» **EXERCISE INSTRUCTIONS**: For the entries below, report every line that includes the word "allows".
Segment Start: INFORMATION GIVEN
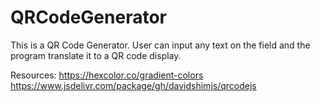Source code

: # QRCodeGenerator
This is a QR Code Generator. User can input any text on the field and the program translate it to a QR code display.


Resources:
https://hexcolor.co/gradient-colors
https://www.jsdelivr.com/package/gh/davidshimjs/qrcodejs
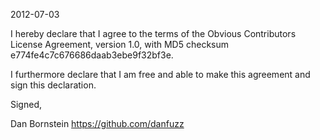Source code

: 2012-07-03

I hereby declare that I agree to the terms of the Obvious Contributors
License Agreement, version 1.0, with MD5 checksum
e774fe4c7c676686daab3ebe9f32bf3e.

I furthermore declare that I am free and able to make this agreement
and sign this declaration.

Signed,

Dan Bornstein
https://github.com/danfuzz

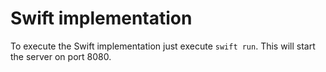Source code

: # Swift implementation

To execute the Swift implementation just execute `swift run`. This will start the server on port 8080.
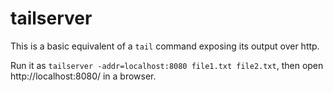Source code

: # tailserver

This is a basic equivalent of a `tail` command exposing its output over http.

Run it as `tailserver -addr=localhost:8080 file1.txt file2.txt`, then open http://localhost:8080/ in a browser.
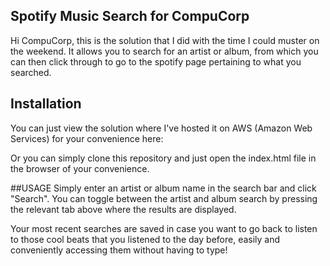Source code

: ## Spotify Music Search for CompuCorp

Hi CompuCorp, this is the solution that I did with the time I could muster on the weekend. It allows you to search for an artist 
or album, from which you can then click through to go to the spotify page pertaining to what you searched.

## Installation
You can just view the solution where I've hosted it on AWS (Amazon Web Services) for your convenience here:

Or you can simply clone this repository and just open the index.html file in the browser of your convenience.

##USAGE
Simply enter an artist or album name in the search bar and click "Search". You can toggle between the artist and album search 
by pressing the relevant tab above where the results are displayed.

Your most recent searches are saved in case you want to go back to listen to those cool beats that you listened to the day before, 
easily and conveniently accessing them without having to type!

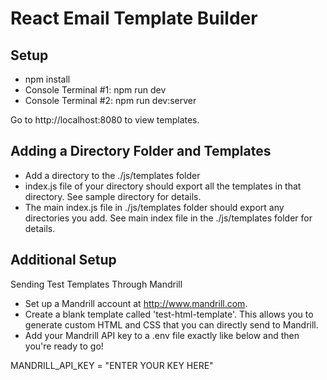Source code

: # React Email Template Builder

## Setup

- npm install
- Console Terminal #1: npm run dev
- Console Terminal #2: npm run dev:server

Go to http://localhost:8080 to view templates.

## Adding a Directory Folder and Templates

- Add a directory to the ./js/templates folder
- index.js file of your directory should export all the templates in that directory. See sample directory for details.
- The main index.js file in ./js/templates folder should export any directories you add. See main index file in the ./js/templates folder for details.

## Additional Setup

Sending Test Templates Through Mandrill

- Set up a Mandrill account at http://www.mandrill.com.
- Create a blank template called 'test-html-template'. This allows you to generate custom HTML and CSS that you can directly send to Mandrill.
- Add your Mandrill API key to a .env file exactly like below and then you're ready to go!

MANDRILL_API_KEY = "ENTER YOUR KEY HERE"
Segment End: INFORMATION GIVEN
» **RESULT OF THIS TASK**:
Hi CompuCorp, this is the solution that I did with the time I could muster on the weekend. It allows you to search for an artist 
- Create a blank template called 'test-html-template'. This allows you to generate custom HTML and CSS that you can directly send to Mandrill.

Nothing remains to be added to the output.